───── The records ─────

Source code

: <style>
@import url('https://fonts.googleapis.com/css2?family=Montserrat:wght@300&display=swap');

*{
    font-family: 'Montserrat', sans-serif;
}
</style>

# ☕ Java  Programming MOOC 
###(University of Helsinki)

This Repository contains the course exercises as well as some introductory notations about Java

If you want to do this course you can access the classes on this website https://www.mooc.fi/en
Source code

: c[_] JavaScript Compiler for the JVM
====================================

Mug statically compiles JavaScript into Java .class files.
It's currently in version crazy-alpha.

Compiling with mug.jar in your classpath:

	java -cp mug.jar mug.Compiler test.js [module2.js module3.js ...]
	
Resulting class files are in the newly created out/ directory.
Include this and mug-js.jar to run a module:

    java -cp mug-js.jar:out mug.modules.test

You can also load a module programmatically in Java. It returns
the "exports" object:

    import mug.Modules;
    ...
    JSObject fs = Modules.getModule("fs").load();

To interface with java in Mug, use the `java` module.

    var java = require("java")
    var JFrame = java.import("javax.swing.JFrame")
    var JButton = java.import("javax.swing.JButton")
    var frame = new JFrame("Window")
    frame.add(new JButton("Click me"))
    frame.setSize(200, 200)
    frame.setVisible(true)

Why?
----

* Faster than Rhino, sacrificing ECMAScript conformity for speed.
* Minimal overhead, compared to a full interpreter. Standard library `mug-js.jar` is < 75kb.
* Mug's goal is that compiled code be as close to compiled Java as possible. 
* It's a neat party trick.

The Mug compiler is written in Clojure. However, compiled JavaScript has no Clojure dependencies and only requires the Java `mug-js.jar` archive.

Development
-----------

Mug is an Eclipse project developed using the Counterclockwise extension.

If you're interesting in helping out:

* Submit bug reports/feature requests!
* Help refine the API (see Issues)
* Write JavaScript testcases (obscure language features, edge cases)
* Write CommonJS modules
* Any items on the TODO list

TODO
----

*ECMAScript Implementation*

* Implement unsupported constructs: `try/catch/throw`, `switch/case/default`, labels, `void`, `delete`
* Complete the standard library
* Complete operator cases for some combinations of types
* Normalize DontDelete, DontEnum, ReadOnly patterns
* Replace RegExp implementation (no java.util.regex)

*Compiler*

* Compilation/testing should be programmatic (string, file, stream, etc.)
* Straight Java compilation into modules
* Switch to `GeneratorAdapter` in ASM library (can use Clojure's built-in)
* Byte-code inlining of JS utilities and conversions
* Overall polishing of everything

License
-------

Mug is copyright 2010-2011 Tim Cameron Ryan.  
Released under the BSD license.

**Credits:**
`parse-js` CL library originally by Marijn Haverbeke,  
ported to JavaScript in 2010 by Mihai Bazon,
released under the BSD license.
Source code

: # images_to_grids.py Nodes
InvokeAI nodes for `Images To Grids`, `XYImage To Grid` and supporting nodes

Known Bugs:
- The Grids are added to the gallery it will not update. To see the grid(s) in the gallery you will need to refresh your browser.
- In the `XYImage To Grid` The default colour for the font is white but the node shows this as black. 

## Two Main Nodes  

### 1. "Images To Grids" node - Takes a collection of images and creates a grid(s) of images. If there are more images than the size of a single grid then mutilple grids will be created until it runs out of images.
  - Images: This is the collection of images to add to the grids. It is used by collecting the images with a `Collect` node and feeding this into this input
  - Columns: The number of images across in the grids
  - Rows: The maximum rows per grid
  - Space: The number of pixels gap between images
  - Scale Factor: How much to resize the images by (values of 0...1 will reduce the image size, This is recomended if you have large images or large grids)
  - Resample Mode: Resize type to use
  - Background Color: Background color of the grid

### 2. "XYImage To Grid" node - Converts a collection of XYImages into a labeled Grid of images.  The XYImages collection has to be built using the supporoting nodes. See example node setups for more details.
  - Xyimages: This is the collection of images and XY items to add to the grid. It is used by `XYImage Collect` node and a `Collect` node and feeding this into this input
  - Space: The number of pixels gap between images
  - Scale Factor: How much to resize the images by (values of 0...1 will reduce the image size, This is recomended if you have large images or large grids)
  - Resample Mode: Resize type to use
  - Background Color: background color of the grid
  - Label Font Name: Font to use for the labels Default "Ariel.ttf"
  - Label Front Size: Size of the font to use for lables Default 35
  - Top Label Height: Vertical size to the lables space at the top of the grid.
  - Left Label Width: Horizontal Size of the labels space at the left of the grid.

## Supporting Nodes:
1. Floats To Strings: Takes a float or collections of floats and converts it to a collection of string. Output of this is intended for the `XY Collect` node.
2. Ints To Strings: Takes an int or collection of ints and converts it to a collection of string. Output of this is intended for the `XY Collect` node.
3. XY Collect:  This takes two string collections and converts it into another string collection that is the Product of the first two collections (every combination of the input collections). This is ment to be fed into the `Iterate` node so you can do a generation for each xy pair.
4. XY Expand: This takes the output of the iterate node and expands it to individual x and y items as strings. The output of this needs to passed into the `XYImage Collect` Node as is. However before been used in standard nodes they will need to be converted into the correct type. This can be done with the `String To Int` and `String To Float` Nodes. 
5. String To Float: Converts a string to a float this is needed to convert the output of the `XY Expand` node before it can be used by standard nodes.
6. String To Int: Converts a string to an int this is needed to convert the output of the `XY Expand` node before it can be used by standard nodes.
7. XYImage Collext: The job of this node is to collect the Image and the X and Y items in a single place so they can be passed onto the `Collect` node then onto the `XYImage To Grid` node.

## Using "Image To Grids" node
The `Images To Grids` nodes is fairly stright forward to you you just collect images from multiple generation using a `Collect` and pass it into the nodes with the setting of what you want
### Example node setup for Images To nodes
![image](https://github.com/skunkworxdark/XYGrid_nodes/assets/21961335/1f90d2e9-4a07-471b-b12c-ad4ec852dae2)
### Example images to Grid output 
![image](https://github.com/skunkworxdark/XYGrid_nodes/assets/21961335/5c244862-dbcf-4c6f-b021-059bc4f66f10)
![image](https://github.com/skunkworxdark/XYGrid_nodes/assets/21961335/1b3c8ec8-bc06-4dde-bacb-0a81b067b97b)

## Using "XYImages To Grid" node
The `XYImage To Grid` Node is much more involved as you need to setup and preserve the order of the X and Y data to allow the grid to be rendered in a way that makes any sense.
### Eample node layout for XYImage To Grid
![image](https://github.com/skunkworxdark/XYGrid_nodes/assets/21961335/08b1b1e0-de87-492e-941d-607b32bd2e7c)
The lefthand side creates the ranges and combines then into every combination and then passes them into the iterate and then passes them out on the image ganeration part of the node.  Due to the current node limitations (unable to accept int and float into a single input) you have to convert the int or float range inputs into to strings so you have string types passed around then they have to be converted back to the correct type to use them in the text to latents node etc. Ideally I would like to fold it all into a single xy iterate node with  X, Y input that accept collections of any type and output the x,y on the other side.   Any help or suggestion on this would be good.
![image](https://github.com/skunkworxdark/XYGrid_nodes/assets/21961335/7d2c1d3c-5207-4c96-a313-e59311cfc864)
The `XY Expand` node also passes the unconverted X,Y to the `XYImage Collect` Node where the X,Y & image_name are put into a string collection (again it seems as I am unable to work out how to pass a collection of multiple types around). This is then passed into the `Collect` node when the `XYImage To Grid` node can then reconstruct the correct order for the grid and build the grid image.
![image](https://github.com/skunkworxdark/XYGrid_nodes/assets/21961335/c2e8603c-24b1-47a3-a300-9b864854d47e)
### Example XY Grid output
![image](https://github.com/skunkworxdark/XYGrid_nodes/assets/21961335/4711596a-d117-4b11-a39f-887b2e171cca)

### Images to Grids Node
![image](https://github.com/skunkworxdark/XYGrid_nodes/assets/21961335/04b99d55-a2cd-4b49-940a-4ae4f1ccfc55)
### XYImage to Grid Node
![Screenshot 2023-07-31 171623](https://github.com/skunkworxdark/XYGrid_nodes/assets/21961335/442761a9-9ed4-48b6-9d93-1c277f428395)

─────

- _To do_: Every line above that holds "course" should be tallied; answer with the total alone.

- _Solution for this task_: 2